Despite localStorage unfortunate locking contention problem, it's
become quite a popular API. It's also very successful in terms of
browser deployment since it's available in at least latest versions of
IE, Safari, Firefox, and Chrome. Don't know about support in Opera?

Browser UI jank isn't a problem as far as I can tell though. In
multi-process browsers the browser UI generally runs in a process
separate from the web page and so is not affected by the lock. In
single process browsers no lock is needed as there aren't multiple
processes that can access the localStorage at the same time.

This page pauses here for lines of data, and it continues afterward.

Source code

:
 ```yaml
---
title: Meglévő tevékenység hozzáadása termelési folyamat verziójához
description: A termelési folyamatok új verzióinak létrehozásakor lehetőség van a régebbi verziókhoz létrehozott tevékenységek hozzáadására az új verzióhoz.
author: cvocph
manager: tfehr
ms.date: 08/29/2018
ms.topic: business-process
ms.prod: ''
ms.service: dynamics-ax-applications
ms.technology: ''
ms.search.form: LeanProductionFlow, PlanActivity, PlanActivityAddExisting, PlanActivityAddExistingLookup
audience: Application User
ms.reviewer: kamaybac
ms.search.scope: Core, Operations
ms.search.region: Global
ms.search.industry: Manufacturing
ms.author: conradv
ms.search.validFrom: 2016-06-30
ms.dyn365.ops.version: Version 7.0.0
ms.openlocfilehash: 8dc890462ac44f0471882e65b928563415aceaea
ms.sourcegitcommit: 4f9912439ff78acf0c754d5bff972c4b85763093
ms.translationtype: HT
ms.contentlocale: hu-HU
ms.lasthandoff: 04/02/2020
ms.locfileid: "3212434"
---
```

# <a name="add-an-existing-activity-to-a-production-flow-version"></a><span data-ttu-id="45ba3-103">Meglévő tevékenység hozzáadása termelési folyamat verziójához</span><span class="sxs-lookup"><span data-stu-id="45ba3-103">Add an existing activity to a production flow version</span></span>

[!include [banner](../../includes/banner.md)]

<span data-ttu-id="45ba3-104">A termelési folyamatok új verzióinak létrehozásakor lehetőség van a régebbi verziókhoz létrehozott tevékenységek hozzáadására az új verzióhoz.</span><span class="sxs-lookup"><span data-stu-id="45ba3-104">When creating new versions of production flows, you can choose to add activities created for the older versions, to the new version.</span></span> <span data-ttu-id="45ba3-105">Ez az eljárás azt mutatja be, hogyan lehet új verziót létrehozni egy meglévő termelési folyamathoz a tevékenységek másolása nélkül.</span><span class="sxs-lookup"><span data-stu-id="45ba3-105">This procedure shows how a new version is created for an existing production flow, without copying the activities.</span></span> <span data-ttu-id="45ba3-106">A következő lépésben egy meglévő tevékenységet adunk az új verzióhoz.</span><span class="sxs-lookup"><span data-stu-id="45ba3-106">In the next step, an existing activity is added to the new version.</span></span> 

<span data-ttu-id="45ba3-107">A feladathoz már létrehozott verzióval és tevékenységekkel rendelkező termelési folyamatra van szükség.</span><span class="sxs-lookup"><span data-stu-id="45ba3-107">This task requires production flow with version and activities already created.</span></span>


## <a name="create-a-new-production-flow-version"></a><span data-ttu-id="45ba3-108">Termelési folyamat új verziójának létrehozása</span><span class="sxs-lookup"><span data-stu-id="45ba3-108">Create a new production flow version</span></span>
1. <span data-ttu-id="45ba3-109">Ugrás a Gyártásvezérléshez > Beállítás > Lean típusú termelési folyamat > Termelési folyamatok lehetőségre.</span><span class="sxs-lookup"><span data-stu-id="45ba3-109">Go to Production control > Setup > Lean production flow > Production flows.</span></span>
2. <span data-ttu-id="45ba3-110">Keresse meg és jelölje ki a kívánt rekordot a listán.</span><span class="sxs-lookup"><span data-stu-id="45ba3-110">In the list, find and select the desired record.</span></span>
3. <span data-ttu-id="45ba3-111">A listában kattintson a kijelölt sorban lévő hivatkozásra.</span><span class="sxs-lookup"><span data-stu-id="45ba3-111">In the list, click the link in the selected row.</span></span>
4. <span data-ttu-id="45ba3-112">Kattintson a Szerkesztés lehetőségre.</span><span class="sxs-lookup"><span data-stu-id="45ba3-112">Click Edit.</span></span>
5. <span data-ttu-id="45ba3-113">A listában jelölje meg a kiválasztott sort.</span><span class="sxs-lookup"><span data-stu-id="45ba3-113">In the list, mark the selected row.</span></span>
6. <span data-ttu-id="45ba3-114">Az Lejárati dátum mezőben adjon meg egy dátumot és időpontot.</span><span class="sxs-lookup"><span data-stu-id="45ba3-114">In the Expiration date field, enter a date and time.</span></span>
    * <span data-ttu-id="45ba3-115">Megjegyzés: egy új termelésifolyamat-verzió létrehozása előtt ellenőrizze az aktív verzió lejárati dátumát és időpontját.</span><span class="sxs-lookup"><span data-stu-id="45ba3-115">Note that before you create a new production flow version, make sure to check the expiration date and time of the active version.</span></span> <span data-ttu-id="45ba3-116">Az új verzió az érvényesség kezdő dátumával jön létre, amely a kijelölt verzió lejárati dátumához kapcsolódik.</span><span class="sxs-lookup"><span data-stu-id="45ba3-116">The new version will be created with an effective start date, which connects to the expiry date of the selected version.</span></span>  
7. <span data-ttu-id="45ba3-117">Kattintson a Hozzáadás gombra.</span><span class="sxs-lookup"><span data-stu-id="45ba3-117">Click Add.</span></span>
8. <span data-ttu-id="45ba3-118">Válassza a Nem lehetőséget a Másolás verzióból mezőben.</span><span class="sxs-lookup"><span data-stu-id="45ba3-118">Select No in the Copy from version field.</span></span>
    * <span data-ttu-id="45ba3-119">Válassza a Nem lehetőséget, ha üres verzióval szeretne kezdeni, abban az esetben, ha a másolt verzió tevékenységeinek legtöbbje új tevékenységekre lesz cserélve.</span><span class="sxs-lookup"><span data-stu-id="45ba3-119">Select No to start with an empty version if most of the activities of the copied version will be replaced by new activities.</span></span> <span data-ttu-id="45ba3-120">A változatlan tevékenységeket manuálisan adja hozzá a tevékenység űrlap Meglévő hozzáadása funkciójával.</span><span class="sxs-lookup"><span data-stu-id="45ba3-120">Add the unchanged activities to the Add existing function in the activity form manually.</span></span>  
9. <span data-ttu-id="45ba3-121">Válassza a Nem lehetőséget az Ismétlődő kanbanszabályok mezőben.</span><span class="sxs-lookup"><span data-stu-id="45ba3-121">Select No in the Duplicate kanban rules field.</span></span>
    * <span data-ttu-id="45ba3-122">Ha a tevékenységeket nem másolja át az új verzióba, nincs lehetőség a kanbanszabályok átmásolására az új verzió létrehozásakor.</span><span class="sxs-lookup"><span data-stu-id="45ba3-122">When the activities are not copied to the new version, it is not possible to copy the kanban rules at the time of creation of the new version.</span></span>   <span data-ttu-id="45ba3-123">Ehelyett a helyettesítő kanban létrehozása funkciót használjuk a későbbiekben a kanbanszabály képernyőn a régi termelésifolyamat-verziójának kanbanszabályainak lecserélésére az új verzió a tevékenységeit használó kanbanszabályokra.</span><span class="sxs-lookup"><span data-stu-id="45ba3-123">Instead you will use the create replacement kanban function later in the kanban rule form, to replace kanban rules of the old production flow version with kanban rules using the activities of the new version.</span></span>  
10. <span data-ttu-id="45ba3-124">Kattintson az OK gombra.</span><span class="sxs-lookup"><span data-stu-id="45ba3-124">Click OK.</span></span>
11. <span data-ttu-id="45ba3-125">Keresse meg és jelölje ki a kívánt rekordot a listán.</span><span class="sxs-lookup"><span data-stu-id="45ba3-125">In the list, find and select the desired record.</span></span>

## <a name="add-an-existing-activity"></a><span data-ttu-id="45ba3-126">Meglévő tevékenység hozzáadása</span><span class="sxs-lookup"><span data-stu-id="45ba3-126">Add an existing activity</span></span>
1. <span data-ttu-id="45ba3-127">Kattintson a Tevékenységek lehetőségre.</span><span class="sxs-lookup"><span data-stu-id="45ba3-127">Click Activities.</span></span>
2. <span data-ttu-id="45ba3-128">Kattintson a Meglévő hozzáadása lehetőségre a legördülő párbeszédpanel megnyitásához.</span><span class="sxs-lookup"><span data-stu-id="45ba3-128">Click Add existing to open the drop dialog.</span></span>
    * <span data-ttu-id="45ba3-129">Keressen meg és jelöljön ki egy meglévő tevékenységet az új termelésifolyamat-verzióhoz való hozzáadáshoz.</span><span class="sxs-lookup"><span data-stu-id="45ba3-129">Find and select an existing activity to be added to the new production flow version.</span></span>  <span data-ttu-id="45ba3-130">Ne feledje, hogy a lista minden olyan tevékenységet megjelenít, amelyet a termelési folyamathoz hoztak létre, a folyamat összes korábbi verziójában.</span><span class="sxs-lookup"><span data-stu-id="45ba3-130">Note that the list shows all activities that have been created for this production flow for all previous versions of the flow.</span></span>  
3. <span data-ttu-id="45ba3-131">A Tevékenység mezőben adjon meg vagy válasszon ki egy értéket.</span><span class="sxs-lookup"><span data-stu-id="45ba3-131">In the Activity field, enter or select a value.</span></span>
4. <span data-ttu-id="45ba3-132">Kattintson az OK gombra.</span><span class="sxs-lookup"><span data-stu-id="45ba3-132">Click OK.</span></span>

Any time you store data into localStorage it seems useful to store
structured data. Say for example an webmail implementation storing
emails in each localStorage entry, in this case it would be possible
to store email body, from, to, date, flags, etc in a structured way.

Another reason is the ability to store file objects. This is something
that's important in order to be able to implement for example offline
email with attachments.

Note that while storing File objects is supported, you don't actually
need to store the data in it synchronously. Instead you can
asynchronously stream the filedata anyplace, and simply store a
pointer in the localStorage to that location.